これは、まだ母親のお腹の中にいる状態=「胎児」の場合であっても、同様に適用されます

本コラムでは、胎児の相続権における法的なルール、相続での手続き方法、注意点について詳しく解説していきます。

 

どうして、胎児は相続権を持てるのか

通常、相続権を持つためには「相続開始時点(被相続人の死亡時点)で該当人が存在していること」が条件です。これは「同時存在の原則」と呼ばれます。

しかし、この事項に則ると、被相続人が亡くなった直後に生まれた子供については相続権が認められません。同じ子供であるにも関わらず他の子供と同様の権利がないのは、かなりの不公平と言えるでしょう。

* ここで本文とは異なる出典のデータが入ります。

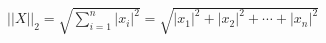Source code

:\documentclass[preview]{standalone}
\begin{document}
\begin{align*}
||X||_2 = \sqrt{\sum_{i=1}^{n} |x_i|^2} = \sqrt{|x_1|^2 + |x_2|^2 + \cdots + |x_n|^2}
\end{align*}
\end{document}
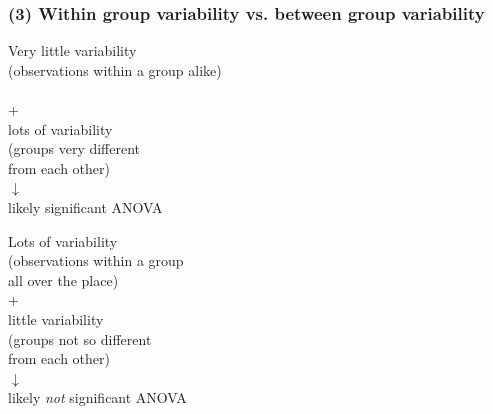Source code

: \documentclass[slidestop,compress,mathserif]{beamer}
\begin{document}
\begin{frame}
\frametitle{(3) Within group variability vs. between group variability}

{
\begin{center}
Very little variability  \\
{\small (observations within a group alike)} \\
$\:$ \\
+ \\
\pause
lots of variability  \\
{\small (groups very different \\
from each other)} \\
$\downarrow$ \\
\pause
likely significant ANOVA
\end{center}
}
{
\begin{center}
\pause
Lots of variability  \\
{\small (observations within a group \\
all over the place)} \\
+ \\
\pause
little variability  \\
{\small (groups not so different \\
from each other)} \\
$\downarrow$ \\
\pause
likely \emph{not} significant ANOVA
\end{center}
}

\end{frame}

\end{document}
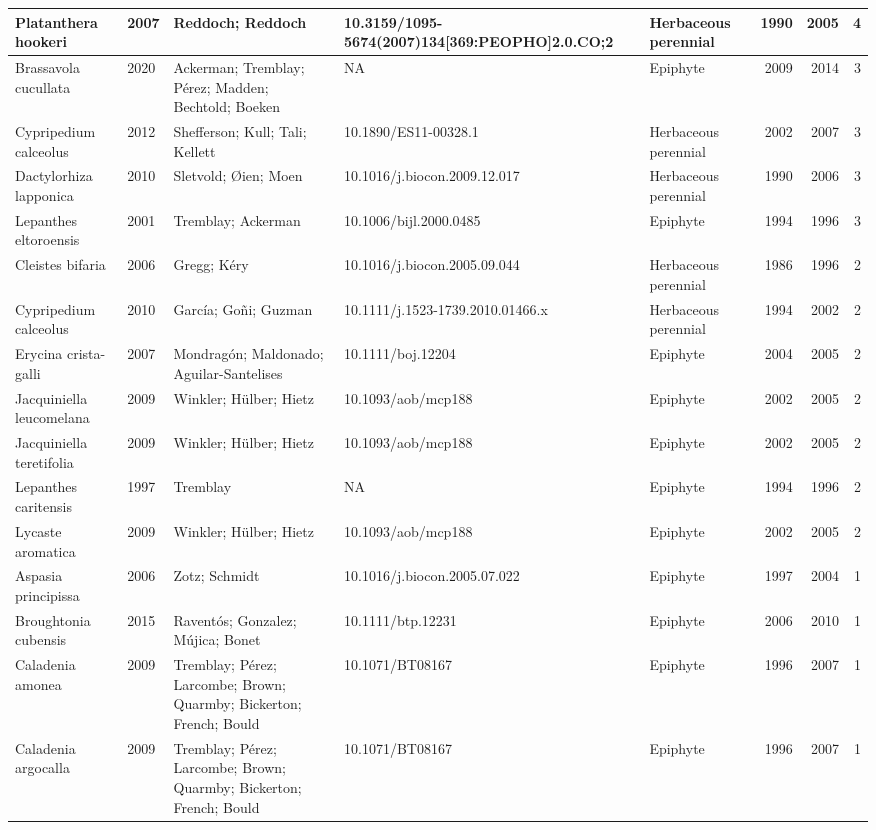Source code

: \documentclass[
]{book}
\theoremstyle{definition}
\theoremstyle{definition}
\theoremstyle{definition}
\theoremstyle{definition}
\theoremstyle{remark}
\begin{document}
\begin{tabular}{l|l|l|l|l|r|r|r}
\hline
Platanthera hookeri & 2007 & Reddoch; Reddoch & 10.3159/1095-5674(2007)134[369:PEOPHO]2.0.CO;2 & Herbaceous perennial & 1990 & 2005 & 4\\
\hline
Brassavola cucullata & 2020 & Ackerman; Tremblay; Pérez; Madden; Bechtold; Boeken & NA & Epiphyte & 2009 & 2014 & 3\\
\hline
Cypripedium calceolus & 2012 & Shefferson; Kull; Tali; Kellett & 10.1890/ES11-00328.1 & Herbaceous perennial & 2002 & 2007 & 3\\
\hline
Dactylorhiza lapponica & 2010 & Sletvold; Øien; Moen & 10.1016/j.biocon.2009.12.017 & Herbaceous perennial & 1990 & 2006 & 3\\
\hline
Lepanthes eltoroensis & 2001 & Tremblay; Ackerman & 10.1006/bijl.2000.0485 & Epiphyte & 1994 & 1996 & 3\\
\hline
Cleistes bifaria & 2006 & Gregg; Kéry & 10.1016/j.biocon.2005.09.044 & Herbaceous perennial & 1986 & 1996 & 2\\
\hline
Cypripedium calceolus & 2010 & García; Goñi; Guzman & 10.1111/j.1523-1739.2010.01466.x & Herbaceous perennial & 1994 & 2002 & 2\\
\hline
Erycina crista-galli & 2007 & Mondragón; Maldonado; Aguilar-Santelises & 10.1111/boj.12204 & Epiphyte & 2004 & 2005 & 2\\
\hline
Jacquiniella leucomelana & 2009 & Winkler; Hülber; Hietz & 10.1093/aob/mcp188 & Epiphyte & 2002 & 2005 & 2\\
\hline
Jacquiniella teretifolia & 2009 & Winkler; Hülber; Hietz & 10.1093/aob/mcp188 & Epiphyte & 2002 & 2005 & 2\\
\hline
Lepanthes caritensis & 1997 & Tremblay & NA & Epiphyte & 1994 & 1996 & 2\\
\hline
Lycaste aromatica & 2009 & Winkler; Hülber; Hietz & 10.1093/aob/mcp188 & Epiphyte & 2002 & 2005 & 2\\
\hline
Aspasia principissa & 2006 & Zotz; Schmidt & 10.1016/j.biocon.2005.07.022 & Epiphyte & 1997 & 2004 & 1\\
\hline
Broughtonia cubensis & 2015 & Raventós; Gonzalez; Mújica; Bonet & 10.1111/btp.12231 & Epiphyte & 2006 & 2010 & 1\\
\hline
Caladenia amonea & 2009 & Tremblay; Pérez; Larcombe; Brown; Quarmby; Bickerton; French; Bould & 10.1071/BT08167 & Epiphyte & 1996 & 2007 & 1\\
\hline
Caladenia argocalla & 2009 & Tremblay; Pérez; Larcombe; Brown; Quarmby; Bickerton; French; Bould & 10.1071/BT08167 & Epiphyte & 1996 & 2007 & 1\\

\end{tabular}
\end{document}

この不公平を解消するため、民法第886条では胎児について「すでに生まれたものとみなす」と規定されています。このルールにより、胎児にも相続権が例外的に認められるのです。

ただし、胎児の相続権は出生が条件となります。つまり、無事に生まれてくれば相続人となります。死産であった場合、相続権は認められません。

 

胎児は無事生まれれば相続人となれる

預貯金や不動産・有価証券など、これの財産の持ち主になる=権利能力を有するには出生していなければなりません。

胎児は原則的にはまだ出生していないので、権利能力を有しませんが、相続については、民法886条で「既に生まれたものとみなす」という規定があり、例外的に相続権を持つことが認められています

ただし、先程も述べたように死産となった場合には、残念ながら相続権を持てません。民法でも胎児が生まれてこなかった場合には相続権が適用されないものと規定されています。

 

胎児は代襲相続権も持つ

胎児には、通常の相続だけでなく代襲相続の権利も認められています

代襲相続とは、本来相続人となるべき人が被相続人の死亡時点で既に亡くなっている場合に、その人の子供が代わりに相続することをいいます。

例えば、被相続人である祖父が亡くなり、その相続人である父親がすでに死亡している場合、胎児は「父親の代襲相続人として」祖父の財産を相続できるのです。

この代襲相続についても、胎児が無事に生まれることが前提となります。死産の場合には代襲相続は適用されません。

 

胎児がいる場合の相続手続きはどうするのか

(1)遺産分割協議

 
胎児は、遺産分割協議に参加することができません。そのため、生まれるまで協議を待つ必要がありますが、出生後、胎児は未成年者のため、法律行為ができません。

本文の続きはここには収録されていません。